Advent's team had a strong
connection to the Ramseyer Training
Center in the town of Abetifi in southcentral
Ghana. The Rev. Robert
Crumpton, a retired Presbyterian
missionary who worships at Advent,
had served in Ghana and spent time at
the Ramseyer center. He was a
member of a team from Advent that
went to Ghana last year to survey the
situation and develop a partnership.
The Presbyterian Church
of
Ghana suggested the Ramseyer center,
and since virtually every minister in
that church goes to the center sooner
or later, the water system will have
lots of visitors, Scruggs explained.
"We had a hitchless trip," he said.
"When we got there, they had built a
building and a water tower for the
system and had the connections in
place."
The team spent 12 days on the
African trip, which Scruggs called the
most successful of the numerous
foreign mission trips in which the
congregation has been involved.

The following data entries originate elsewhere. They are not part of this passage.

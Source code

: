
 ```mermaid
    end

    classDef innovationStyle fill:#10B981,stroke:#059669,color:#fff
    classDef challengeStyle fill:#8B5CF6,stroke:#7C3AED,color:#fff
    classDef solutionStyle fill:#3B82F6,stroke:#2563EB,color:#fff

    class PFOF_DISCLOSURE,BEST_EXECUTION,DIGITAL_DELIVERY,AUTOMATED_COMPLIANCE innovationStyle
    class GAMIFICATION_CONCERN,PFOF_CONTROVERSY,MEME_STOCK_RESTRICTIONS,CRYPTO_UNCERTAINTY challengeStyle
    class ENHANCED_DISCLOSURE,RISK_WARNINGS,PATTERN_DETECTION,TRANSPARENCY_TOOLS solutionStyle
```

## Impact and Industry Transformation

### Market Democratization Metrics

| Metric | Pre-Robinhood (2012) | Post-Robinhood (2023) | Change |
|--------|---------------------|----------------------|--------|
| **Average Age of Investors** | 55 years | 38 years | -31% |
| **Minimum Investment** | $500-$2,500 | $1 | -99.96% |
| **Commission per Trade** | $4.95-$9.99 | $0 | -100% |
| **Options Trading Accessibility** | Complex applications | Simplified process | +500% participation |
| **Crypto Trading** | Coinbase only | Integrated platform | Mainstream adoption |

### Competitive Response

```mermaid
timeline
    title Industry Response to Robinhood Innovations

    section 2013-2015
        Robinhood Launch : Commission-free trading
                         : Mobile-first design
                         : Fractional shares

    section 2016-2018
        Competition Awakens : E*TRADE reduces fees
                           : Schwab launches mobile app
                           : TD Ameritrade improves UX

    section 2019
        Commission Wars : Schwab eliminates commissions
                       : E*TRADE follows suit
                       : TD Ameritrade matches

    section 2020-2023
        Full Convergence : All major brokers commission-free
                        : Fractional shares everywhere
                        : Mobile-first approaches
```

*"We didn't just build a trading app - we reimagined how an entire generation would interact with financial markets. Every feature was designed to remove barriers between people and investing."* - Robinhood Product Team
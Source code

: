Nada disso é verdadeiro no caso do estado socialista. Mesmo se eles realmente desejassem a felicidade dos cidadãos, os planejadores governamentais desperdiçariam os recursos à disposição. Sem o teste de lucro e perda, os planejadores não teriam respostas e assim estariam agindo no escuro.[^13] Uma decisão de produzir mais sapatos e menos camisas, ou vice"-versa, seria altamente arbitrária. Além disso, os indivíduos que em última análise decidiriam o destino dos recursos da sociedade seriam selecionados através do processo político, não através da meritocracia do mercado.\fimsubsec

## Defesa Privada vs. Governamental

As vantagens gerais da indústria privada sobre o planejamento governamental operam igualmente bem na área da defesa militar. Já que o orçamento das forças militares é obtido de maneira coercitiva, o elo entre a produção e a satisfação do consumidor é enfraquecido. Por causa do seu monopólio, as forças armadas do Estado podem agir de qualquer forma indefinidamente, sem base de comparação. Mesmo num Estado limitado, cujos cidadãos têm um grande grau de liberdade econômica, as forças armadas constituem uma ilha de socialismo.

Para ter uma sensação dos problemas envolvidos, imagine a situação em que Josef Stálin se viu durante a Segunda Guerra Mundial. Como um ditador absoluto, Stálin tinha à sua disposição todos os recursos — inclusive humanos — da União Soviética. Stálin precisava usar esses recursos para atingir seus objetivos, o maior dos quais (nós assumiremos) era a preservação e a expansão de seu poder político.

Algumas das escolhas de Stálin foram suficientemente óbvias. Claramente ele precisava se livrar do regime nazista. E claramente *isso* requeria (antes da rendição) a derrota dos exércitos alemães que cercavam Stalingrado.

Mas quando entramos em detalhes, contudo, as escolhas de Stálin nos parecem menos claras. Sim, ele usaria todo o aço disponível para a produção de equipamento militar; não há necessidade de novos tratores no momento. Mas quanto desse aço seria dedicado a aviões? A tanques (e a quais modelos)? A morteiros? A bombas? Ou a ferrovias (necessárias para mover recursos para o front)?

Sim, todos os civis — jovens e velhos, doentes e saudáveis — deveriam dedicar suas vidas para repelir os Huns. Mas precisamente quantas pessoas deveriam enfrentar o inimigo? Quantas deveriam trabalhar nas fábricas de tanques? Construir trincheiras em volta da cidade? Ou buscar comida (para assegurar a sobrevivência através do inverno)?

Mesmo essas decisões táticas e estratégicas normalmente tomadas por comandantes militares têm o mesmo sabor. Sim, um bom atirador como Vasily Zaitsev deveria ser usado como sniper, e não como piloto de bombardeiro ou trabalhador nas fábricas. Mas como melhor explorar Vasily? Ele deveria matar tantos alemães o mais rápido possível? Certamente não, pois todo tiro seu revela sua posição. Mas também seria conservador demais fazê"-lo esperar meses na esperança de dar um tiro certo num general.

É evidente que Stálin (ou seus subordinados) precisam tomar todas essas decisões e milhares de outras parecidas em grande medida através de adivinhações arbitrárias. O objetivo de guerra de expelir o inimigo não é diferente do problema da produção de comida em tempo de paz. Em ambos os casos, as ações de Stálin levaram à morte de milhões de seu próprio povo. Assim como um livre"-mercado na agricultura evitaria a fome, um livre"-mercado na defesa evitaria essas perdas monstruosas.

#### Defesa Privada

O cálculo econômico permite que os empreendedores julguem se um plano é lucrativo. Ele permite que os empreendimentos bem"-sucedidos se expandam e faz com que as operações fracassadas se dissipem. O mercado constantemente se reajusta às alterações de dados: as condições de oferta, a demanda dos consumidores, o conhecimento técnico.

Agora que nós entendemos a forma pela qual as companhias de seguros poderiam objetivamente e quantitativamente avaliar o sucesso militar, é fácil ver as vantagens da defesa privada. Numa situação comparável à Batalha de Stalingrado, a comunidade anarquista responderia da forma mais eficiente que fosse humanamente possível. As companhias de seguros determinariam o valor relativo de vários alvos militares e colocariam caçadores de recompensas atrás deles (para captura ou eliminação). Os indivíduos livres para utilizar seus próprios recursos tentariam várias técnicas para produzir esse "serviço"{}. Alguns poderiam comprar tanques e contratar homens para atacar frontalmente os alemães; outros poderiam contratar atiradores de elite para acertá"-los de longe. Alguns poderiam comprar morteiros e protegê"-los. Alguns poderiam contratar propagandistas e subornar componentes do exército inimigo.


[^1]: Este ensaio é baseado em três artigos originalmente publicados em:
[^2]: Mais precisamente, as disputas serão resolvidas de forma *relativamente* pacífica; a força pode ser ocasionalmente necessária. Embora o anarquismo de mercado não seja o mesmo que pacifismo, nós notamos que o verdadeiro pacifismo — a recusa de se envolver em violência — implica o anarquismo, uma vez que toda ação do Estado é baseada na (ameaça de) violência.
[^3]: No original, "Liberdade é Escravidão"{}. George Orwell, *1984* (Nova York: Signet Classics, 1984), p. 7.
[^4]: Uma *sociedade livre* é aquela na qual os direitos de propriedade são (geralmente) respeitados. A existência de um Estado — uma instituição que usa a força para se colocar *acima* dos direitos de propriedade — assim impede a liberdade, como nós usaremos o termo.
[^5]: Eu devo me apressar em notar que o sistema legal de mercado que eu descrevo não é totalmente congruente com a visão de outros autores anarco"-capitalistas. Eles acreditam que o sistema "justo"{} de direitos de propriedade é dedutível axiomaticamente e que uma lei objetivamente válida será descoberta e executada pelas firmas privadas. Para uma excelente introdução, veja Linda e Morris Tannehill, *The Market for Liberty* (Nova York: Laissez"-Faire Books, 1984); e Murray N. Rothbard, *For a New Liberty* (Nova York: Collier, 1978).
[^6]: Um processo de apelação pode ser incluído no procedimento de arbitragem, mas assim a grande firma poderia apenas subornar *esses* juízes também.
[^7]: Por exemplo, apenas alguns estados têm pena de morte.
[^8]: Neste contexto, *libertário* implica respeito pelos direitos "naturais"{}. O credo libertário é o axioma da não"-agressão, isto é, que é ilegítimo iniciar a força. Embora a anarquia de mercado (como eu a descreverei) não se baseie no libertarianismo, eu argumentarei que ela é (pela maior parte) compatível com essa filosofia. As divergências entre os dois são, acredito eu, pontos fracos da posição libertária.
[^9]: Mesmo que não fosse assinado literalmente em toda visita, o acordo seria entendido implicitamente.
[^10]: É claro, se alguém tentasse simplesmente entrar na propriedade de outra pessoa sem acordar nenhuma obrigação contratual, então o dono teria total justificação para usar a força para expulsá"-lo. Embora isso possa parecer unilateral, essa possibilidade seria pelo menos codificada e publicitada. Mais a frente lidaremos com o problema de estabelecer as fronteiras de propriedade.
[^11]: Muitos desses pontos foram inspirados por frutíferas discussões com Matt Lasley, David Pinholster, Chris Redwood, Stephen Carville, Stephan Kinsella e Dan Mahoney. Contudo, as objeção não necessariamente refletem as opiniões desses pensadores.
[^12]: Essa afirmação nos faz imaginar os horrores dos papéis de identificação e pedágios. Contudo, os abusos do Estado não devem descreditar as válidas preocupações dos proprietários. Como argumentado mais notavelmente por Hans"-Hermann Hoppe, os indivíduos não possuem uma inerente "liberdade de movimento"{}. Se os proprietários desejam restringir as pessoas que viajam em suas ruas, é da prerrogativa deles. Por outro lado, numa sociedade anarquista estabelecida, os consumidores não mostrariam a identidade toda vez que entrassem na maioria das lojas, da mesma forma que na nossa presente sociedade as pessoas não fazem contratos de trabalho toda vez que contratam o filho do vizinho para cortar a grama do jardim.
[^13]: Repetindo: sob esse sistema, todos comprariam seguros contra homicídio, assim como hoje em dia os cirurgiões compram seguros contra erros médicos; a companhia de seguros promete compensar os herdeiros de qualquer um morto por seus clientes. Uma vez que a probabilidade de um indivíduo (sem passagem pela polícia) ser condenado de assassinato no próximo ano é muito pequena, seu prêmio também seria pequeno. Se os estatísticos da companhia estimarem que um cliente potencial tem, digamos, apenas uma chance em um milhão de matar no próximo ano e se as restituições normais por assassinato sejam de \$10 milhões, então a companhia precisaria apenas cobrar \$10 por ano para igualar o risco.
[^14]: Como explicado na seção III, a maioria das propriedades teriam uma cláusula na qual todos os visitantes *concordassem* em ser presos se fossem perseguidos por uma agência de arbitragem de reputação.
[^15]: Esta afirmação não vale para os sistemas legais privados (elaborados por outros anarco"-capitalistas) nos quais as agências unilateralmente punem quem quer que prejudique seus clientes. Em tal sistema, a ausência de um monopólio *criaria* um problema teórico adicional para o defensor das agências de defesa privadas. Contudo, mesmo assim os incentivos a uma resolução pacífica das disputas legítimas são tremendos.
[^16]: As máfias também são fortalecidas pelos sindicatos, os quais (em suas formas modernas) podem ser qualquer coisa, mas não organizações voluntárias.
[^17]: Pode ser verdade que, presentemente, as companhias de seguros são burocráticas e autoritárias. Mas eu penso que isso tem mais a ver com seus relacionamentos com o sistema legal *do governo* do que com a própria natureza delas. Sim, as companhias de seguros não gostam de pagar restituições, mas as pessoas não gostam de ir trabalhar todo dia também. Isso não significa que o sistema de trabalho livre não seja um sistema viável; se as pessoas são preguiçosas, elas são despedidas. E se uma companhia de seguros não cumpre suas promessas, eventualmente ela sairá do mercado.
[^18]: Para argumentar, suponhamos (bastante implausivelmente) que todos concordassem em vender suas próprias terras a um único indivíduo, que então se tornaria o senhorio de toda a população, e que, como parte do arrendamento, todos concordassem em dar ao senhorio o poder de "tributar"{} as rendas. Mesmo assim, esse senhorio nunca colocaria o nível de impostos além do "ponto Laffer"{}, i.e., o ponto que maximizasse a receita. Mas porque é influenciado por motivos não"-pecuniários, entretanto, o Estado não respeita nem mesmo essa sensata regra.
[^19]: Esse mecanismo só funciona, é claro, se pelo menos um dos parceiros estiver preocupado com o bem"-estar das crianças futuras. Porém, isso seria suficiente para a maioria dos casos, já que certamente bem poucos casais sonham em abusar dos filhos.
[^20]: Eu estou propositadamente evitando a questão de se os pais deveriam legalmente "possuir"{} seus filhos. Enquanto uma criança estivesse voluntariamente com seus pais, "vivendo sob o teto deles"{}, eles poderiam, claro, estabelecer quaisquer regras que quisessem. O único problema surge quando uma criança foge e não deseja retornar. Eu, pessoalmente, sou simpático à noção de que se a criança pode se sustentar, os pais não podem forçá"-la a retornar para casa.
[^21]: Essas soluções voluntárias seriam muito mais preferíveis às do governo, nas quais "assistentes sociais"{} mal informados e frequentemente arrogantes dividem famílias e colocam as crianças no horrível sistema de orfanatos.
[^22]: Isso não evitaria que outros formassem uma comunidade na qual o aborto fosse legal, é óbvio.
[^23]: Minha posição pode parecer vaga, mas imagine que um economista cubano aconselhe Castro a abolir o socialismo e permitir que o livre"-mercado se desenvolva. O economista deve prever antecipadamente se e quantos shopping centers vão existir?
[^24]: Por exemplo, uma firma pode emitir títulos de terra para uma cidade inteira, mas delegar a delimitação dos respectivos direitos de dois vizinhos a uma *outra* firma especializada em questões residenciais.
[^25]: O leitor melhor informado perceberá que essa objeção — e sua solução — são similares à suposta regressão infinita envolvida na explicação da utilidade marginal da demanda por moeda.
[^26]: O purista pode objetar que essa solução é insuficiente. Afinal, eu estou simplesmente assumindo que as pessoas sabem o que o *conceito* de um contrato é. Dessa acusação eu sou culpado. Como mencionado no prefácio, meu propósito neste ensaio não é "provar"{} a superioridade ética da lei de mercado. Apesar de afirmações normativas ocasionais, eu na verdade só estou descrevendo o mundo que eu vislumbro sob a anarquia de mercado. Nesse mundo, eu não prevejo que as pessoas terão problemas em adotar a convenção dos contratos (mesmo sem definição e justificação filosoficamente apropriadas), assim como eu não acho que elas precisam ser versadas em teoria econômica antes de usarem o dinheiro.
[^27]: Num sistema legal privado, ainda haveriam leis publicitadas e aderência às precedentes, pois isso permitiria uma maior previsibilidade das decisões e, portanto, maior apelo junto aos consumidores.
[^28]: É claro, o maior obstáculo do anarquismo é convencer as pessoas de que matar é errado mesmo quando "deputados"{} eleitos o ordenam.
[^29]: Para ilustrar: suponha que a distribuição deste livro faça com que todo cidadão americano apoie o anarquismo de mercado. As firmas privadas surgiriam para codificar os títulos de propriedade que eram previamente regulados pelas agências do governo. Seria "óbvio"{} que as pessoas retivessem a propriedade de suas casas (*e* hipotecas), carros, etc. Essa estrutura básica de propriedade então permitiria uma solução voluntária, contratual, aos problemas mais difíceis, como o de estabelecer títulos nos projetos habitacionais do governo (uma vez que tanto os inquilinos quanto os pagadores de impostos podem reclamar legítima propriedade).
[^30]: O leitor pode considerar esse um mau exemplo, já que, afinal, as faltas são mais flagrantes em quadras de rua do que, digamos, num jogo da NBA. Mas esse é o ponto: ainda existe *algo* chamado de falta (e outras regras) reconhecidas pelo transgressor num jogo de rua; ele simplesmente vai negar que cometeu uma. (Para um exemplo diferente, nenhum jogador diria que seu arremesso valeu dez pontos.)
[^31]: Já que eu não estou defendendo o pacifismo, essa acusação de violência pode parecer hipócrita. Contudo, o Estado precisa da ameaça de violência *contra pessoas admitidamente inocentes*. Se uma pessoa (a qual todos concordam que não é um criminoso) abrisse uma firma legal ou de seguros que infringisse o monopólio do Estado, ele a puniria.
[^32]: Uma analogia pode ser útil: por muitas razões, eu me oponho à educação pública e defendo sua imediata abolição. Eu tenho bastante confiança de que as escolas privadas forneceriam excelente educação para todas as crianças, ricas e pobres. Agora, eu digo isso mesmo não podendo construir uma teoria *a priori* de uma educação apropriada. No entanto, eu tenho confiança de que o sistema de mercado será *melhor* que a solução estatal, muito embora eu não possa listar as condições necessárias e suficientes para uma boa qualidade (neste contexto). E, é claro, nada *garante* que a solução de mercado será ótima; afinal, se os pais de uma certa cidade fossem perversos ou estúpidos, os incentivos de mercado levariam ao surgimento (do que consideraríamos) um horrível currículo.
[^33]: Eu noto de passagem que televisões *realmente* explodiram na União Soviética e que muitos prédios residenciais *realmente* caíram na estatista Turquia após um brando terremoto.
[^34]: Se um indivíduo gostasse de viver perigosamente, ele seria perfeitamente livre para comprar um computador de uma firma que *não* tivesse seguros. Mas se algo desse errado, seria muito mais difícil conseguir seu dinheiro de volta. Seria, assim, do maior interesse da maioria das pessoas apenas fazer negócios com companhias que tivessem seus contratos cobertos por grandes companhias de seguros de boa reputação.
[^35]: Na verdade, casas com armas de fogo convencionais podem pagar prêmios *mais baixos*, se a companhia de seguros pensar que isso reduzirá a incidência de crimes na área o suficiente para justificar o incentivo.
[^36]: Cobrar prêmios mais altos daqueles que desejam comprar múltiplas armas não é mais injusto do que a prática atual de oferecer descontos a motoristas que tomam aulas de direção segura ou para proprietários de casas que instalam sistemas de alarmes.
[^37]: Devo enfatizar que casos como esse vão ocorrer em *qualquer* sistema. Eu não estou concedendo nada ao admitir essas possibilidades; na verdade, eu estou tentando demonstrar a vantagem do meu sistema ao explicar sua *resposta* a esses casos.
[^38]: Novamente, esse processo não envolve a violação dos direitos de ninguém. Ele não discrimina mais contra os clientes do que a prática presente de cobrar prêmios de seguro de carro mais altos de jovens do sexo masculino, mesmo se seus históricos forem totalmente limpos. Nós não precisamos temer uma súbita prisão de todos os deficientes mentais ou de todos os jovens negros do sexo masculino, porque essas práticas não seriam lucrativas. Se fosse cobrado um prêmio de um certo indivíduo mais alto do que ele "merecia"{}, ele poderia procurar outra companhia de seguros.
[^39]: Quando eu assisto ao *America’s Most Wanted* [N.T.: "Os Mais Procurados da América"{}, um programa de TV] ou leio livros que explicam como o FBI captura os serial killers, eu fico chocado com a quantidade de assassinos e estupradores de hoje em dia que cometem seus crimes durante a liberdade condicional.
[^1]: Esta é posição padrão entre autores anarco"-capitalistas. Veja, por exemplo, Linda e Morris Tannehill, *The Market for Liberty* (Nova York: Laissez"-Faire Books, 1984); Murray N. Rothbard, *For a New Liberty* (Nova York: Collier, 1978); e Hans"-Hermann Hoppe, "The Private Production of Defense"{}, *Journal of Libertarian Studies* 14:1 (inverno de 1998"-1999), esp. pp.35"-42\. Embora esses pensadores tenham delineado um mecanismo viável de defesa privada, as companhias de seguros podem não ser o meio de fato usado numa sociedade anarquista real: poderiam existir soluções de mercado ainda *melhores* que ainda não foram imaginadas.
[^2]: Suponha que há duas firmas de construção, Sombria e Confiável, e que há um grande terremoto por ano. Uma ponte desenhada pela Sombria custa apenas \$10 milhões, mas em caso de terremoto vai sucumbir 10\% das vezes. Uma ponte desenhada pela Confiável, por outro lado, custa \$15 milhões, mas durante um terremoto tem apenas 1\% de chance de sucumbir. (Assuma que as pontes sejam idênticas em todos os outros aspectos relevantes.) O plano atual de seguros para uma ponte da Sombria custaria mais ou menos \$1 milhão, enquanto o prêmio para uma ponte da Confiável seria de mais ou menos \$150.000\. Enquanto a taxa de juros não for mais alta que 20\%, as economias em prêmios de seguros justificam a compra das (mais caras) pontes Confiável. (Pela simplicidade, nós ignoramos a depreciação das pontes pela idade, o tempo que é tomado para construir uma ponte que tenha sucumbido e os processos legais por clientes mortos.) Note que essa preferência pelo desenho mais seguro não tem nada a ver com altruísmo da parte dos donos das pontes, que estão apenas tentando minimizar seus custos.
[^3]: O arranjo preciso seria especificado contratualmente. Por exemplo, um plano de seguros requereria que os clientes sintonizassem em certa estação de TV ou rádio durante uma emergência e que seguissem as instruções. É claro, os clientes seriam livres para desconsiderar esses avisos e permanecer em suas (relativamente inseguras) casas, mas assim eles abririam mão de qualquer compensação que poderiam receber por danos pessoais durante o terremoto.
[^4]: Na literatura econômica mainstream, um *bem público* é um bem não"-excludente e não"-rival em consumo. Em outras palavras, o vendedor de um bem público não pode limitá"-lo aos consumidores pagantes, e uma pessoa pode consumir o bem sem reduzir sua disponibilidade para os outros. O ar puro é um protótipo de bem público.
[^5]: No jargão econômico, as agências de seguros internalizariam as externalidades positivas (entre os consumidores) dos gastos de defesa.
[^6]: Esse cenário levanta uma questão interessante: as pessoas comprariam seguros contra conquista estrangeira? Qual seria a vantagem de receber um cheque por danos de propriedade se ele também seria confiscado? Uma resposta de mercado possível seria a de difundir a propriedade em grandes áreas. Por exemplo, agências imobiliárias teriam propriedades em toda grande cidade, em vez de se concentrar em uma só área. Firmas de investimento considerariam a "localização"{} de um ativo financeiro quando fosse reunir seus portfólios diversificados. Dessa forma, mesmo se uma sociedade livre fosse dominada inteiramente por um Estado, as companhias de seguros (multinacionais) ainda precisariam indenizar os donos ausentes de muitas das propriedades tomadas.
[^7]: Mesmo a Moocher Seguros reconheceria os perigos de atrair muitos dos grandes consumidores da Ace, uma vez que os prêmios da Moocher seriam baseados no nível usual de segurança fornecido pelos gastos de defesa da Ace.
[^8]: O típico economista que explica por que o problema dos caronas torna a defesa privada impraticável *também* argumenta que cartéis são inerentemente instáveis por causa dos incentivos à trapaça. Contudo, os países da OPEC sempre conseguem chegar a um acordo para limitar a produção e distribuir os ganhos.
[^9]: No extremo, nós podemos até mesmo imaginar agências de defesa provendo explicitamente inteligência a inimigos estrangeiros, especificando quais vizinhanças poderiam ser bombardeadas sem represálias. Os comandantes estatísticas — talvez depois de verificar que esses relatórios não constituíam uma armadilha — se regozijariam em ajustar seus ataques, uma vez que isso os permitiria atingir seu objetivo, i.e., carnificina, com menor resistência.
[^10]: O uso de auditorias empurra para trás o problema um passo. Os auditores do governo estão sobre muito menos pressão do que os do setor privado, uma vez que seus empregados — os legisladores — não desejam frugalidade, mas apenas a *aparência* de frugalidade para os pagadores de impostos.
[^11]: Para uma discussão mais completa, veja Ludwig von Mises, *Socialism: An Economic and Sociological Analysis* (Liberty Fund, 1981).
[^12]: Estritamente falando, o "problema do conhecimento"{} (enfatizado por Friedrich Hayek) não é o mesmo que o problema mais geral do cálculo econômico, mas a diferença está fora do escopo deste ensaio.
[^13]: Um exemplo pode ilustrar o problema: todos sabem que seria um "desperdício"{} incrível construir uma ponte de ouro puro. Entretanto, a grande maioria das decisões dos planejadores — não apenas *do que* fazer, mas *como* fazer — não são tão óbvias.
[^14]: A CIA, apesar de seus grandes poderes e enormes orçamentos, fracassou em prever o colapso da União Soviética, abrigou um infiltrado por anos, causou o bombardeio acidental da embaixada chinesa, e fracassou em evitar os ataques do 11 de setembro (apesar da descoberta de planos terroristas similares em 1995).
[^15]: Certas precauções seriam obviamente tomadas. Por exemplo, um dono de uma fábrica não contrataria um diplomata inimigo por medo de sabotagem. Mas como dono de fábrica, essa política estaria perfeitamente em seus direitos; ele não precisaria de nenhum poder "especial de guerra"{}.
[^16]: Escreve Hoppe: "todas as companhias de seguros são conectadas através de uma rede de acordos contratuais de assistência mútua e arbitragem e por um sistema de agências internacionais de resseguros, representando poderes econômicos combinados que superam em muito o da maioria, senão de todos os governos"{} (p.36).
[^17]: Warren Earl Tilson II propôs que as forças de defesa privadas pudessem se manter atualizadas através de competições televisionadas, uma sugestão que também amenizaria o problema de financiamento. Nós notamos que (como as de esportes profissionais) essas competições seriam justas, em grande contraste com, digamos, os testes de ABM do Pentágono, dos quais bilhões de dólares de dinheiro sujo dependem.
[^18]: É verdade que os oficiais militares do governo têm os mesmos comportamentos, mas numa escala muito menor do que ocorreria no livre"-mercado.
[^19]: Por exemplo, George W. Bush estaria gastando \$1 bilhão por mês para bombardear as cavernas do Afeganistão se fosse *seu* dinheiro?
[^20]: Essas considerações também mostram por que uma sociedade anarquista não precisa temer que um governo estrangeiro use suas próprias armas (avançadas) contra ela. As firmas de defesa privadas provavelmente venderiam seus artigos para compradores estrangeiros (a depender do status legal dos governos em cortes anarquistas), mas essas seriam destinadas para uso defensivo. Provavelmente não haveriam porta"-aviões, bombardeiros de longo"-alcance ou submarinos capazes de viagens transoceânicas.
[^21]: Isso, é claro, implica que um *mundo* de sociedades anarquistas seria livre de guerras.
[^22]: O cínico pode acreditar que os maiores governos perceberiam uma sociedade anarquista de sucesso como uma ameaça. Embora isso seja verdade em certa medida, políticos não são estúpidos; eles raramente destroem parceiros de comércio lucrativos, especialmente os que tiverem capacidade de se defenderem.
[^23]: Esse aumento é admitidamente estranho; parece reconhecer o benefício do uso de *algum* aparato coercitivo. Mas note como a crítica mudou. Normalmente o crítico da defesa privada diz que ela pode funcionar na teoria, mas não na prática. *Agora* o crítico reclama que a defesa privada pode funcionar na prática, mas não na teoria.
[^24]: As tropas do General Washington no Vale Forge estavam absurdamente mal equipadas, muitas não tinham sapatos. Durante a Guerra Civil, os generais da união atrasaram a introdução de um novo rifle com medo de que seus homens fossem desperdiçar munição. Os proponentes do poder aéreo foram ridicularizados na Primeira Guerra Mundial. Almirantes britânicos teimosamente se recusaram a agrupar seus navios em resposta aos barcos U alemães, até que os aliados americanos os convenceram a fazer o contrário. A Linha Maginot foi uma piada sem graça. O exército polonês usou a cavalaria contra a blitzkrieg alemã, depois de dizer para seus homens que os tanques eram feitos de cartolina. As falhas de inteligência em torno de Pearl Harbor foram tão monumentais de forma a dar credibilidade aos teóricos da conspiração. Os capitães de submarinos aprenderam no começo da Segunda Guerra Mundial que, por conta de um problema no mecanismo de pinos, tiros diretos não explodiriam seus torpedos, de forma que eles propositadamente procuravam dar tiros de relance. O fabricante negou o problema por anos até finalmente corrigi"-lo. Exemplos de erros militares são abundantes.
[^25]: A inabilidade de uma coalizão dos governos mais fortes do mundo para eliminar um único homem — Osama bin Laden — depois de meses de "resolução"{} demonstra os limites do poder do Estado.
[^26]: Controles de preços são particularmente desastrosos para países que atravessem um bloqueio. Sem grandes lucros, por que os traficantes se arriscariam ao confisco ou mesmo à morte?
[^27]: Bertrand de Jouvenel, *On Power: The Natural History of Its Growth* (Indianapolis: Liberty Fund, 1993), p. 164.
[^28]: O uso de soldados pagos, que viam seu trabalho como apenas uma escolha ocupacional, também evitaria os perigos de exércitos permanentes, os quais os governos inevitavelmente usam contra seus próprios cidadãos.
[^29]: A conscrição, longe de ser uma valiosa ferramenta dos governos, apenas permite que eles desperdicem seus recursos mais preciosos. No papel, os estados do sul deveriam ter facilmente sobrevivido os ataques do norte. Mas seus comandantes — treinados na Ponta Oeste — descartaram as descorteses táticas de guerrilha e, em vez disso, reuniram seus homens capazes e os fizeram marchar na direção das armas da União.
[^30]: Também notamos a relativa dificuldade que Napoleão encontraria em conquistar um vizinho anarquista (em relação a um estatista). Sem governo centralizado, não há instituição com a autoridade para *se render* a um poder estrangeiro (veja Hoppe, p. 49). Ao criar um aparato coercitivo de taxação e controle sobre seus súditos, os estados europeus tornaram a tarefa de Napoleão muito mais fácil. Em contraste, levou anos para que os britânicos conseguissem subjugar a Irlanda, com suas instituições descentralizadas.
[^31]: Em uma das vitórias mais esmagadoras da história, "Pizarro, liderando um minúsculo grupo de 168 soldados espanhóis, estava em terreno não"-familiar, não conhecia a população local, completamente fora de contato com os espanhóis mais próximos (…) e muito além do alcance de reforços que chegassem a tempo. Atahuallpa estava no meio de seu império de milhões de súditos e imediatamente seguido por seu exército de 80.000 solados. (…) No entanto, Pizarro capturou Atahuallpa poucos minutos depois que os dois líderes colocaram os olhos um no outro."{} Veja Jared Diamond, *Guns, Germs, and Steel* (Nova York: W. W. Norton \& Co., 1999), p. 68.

It
provided health and hygiene training
to over a hundred people, including
some 100 school children and 28
adults who will serve as trainers of
others.
The Ramseyer Training Center
has running water only once a week,
he explained, and depends mostly on
rain water collected in a cistern. The
LWW system will serve some 300
people who use the center.
The Advent team was well trained
for its mission: Five of its nine
members were trained at Clean Water
U. Before leaving the country, the
team invited the moderator and stated
clerk of the Presbyterian Church of
Ghana to send representatives to
CWU training this fall.
The national newspaper of Ghana
reported on the Abetifi water system,
and included credit both to the Advent
church and to the Synod of Living
Waters.

Construction of the system as it was ongoing.

The team with the Abetifi Chief and his council of elders.